Start of DATASET EXCERPTS
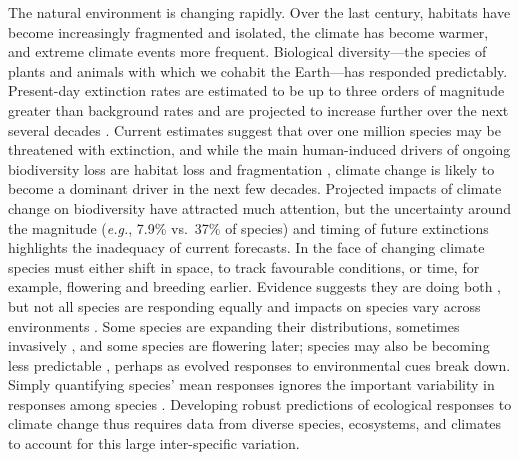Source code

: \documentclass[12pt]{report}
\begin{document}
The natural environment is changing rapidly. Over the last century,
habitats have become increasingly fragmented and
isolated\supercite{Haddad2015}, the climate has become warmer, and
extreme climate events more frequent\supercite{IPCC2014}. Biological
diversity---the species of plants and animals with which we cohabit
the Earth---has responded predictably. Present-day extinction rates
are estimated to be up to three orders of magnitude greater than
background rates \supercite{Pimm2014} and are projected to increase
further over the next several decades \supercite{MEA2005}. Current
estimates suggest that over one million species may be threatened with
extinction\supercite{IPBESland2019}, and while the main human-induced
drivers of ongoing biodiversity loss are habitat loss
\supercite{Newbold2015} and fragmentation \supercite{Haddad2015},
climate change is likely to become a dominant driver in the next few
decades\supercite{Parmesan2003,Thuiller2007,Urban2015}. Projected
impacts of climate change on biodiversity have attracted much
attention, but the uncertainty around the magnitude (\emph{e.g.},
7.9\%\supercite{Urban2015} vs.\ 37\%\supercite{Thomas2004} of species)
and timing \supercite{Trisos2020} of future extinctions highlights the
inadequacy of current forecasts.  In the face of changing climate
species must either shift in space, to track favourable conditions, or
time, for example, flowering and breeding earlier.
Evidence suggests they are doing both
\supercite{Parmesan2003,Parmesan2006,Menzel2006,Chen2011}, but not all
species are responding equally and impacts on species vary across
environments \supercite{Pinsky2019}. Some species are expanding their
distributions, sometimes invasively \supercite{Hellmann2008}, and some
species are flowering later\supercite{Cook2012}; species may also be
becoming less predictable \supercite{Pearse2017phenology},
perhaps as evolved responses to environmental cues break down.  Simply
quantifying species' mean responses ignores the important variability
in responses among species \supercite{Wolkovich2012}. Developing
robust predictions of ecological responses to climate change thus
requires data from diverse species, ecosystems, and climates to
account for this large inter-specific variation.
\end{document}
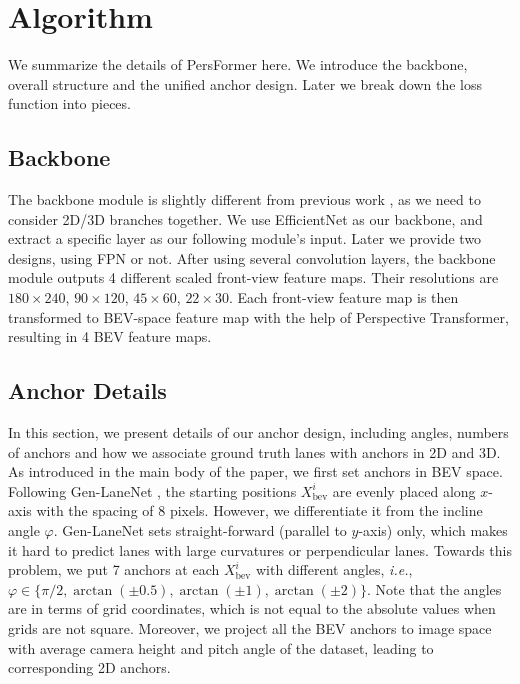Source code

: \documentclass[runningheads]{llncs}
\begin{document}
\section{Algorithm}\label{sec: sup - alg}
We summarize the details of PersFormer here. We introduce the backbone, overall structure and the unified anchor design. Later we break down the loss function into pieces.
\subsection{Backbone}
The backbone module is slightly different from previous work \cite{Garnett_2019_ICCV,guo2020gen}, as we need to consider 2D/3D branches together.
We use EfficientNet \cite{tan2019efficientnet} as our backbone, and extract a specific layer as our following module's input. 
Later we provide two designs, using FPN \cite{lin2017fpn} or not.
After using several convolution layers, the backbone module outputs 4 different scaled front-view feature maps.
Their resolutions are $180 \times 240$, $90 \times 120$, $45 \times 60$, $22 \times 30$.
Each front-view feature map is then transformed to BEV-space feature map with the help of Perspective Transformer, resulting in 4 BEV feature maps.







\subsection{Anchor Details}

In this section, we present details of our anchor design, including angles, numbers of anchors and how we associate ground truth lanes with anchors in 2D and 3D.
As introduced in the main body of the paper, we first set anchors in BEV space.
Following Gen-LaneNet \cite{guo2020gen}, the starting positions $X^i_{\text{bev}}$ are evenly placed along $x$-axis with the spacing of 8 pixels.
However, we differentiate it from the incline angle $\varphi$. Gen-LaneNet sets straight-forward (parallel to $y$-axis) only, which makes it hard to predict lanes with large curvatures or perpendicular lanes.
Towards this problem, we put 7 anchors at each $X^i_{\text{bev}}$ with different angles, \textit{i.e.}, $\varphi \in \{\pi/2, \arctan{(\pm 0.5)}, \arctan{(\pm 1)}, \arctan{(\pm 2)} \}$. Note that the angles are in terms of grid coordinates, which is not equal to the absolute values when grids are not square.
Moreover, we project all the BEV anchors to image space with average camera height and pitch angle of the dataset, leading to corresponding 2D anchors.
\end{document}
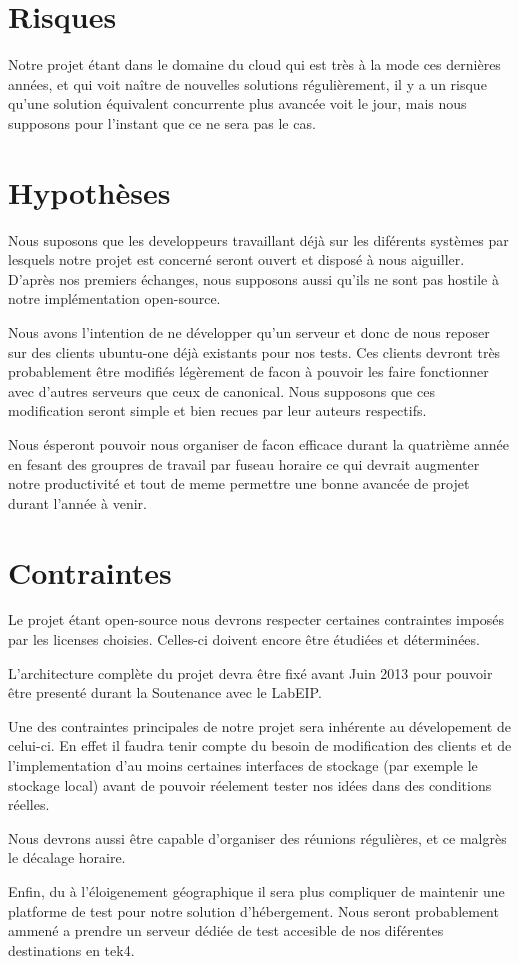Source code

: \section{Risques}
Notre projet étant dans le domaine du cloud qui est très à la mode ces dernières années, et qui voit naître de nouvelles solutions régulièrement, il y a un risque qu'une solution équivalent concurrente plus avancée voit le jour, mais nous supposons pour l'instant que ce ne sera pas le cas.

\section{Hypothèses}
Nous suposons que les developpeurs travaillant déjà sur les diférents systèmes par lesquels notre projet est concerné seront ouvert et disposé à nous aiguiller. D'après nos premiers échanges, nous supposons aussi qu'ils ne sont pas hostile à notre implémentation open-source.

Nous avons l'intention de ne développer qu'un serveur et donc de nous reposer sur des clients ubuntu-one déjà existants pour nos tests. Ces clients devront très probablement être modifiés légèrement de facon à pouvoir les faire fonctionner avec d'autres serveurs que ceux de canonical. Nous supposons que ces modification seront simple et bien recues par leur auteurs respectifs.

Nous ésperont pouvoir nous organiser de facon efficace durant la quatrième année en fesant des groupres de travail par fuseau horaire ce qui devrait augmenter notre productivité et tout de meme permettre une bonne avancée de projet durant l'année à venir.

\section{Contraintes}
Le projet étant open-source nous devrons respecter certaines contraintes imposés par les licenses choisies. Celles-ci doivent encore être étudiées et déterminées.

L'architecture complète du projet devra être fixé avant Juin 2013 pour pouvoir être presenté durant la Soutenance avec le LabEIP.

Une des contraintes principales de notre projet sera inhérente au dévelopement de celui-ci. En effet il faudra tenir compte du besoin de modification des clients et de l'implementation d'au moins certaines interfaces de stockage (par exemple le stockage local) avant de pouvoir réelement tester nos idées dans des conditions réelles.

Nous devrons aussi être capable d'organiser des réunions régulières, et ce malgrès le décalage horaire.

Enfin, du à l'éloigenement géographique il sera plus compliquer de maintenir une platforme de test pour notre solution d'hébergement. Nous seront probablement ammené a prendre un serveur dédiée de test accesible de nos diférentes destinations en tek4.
End of DATASET EXCERPTS
TASK INSTRUCTIONS: In your copy of the entries above, leave out the pictures and keep every word exact.

ANSWER BOX:
Source code

: \documentclass[12pt]{report}
\begin{document}
The natural environment is changing rapidly. Over the last century,
habitats have become increasingly fragmented and
isolated\supercite{Haddad2015}, the climate has become warmer, and
extreme climate events more frequent\supercite{IPCC2014}. Biological
diversity---the species of plants and animals with which we cohabit
the Earth---has responded predictably. Present-day extinction rates
are estimated to be up to three orders of magnitude greater than
background rates \supercite{Pimm2014} and are projected to increase
further over the next several decades \supercite{MEA2005}. Current
estimates suggest that over one million species may be threatened with
extinction\supercite{IPBESland2019}, and while the main human-induced
drivers of ongoing biodiversity loss are habitat loss
\supercite{Newbold2015} and fragmentation \supercite{Haddad2015},
climate change is likely to become a dominant driver in the next few
decades\supercite{Parmesan2003,Thuiller2007,Urban2015}. Projected
impacts of climate change on biodiversity have attracted much
attention, but the uncertainty around the magnitude (\emph{e.g.},
7.9\%\supercite{Urban2015} vs.\ 37\%\supercite{Thomas2004} of species)
and timing \supercite{Trisos2020} of future extinctions highlights the
inadequacy of current forecasts.  In the face of changing climate
species must either shift in space, to track favourable conditions, or
time, for example, flowering and breeding earlier.
Evidence suggests they are doing both
\supercite{Parmesan2003,Parmesan2006,Menzel2006,Chen2011}, but not all
species are responding equally and impacts on species vary across
environments \supercite{Pinsky2019}. Some species are expanding their
distributions, sometimes invasively \supercite{Hellmann2008}, and some
species are flowering later\supercite{Cook2012}; species may also be
becoming less predictable \supercite{Pearse2017phenology},
perhaps as evolved responses to environmental cues break down.  Simply
quantifying species' mean responses ignores the important variability
in responses among species \supercite{Wolkovich2012}. Developing
robust predictions of ecological responses to climate change thus
requires data from diverse species, ecosystems, and climates to
account for this large inter-specific variation.
\end{document}
Source code

: \documentclass[runningheads]{llncs}
\begin{document}
\section{Algorithm}\label{sec: sup - alg}
We summarize the details of PersFormer here. We introduce the backbone, overall structure and the unified anchor design. Later we break down the loss function into pieces.
\subsection{Backbone}
The backbone module is slightly different from previous work \cite{Garnett_2019_ICCV,guo2020gen}, as we need to consider 2D/3D branches together.
We use EfficientNet \cite{tan2019efficientnet} as our backbone, and extract a specific layer as our following module's input. 
Later we provide two designs, using FPN \cite{lin2017fpn} or not.
After using several convolution layers, the backbone module outputs 4 different scaled front-view feature maps.
Their resolutions are $180 \times 240$, $90 \times 120$, $45 \times 60$, $22 \times 30$.
Each front-view feature map is then transformed to BEV-space feature map with the help of Perspective Transformer, resulting in 4 BEV feature maps.







\subsection{Anchor Details}

In this section, we present details of our anchor design, including angles, numbers of anchors and how we associate ground truth lanes with anchors in 2D and 3D.
As introduced in the main body of the paper, we first set anchors in BEV space.
Following Gen-LaneNet \cite{guo2020gen}, the starting positions $X^i_{\text{bev}}$ are evenly placed along $x$-axis with the spacing of 8 pixels.
However, we differentiate it from the incline angle $\varphi$. Gen-LaneNet sets straight-forward (parallel to $y$-axis) only, which makes it hard to predict lanes with large curvatures or perpendicular lanes.
Towards this problem, we put 7 anchors at each $X^i_{\text{bev}}$ with different angles, \textit{i.e.}, $\varphi \in \{\pi/2, \arctan{(\pm 0.5)}, \arctan{(\pm 1)}, \arctan{(\pm 2)} \}$. Note that the angles are in terms of grid coordinates, which is not equal to the absolute values when grids are not square.
Moreover, we project all the BEV anchors to image space with average camera height and pitch angle of the dataset, leading to corresponding 2D anchors.
\end{document}
Source code

: \section{Risques}
Notre projet étant dans le domaine du cloud qui est très à la mode ces dernières années, et qui voit naître de nouvelles solutions régulièrement, il y a un risque qu'une solution équivalent concurrente plus avancée voit le jour, mais nous supposons pour l'instant que ce ne sera pas le cas.

\section{Hypothèses}
Nous suposons que les developpeurs travaillant déjà sur les diférents systèmes par lesquels notre projet est concerné seront ouvert et disposé à nous aiguiller. D'après nos premiers échanges, nous supposons aussi qu'ils ne sont pas hostile à notre implémentation open-source.

Nous avons l'intention de ne développer qu'un serveur et donc de nous reposer sur des clients ubuntu-one déjà existants pour nos tests. Ces clients devront très probablement être modifiés légèrement de facon à pouvoir les faire fonctionner avec d'autres serveurs que ceux de canonical. Nous supposons que ces modification seront simple et bien recues par leur auteurs respectifs.

Nous ésperont pouvoir nous organiser de facon efficace durant la quatrième année en fesant des groupres de travail par fuseau horaire ce qui devrait augmenter notre productivité et tout de meme permettre une bonne avancée de projet durant l'année à venir.

\section{Contraintes}
Le projet étant open-source nous devrons respecter certaines contraintes imposés par les licenses choisies. Celles-ci doivent encore être étudiées et déterminées.

L'architecture complète du projet devra être fixé avant Juin 2013 pour pouvoir être presenté durant la Soutenance avec le LabEIP.

Une des contraintes principales de notre projet sera inhérente au dévelopement de celui-ci. En effet il faudra tenir compte du besoin de modification des clients et de l'implementation d'au moins certaines interfaces de stockage (par exemple le stockage local) avant de pouvoir réelement tester nos idées dans des conditions réelles.

Nous devrons aussi être capable d'organiser des réunions régulières, et ce malgrès le décalage horaire.

Enfin, du à l'éloigenement géographique il sera plus compliquer de maintenir une platforme de test pour notre solution d'hébergement. Nous seront probablement ammené a prendre un serveur dédiée de test accesible de nos diférentes destinations en tek4.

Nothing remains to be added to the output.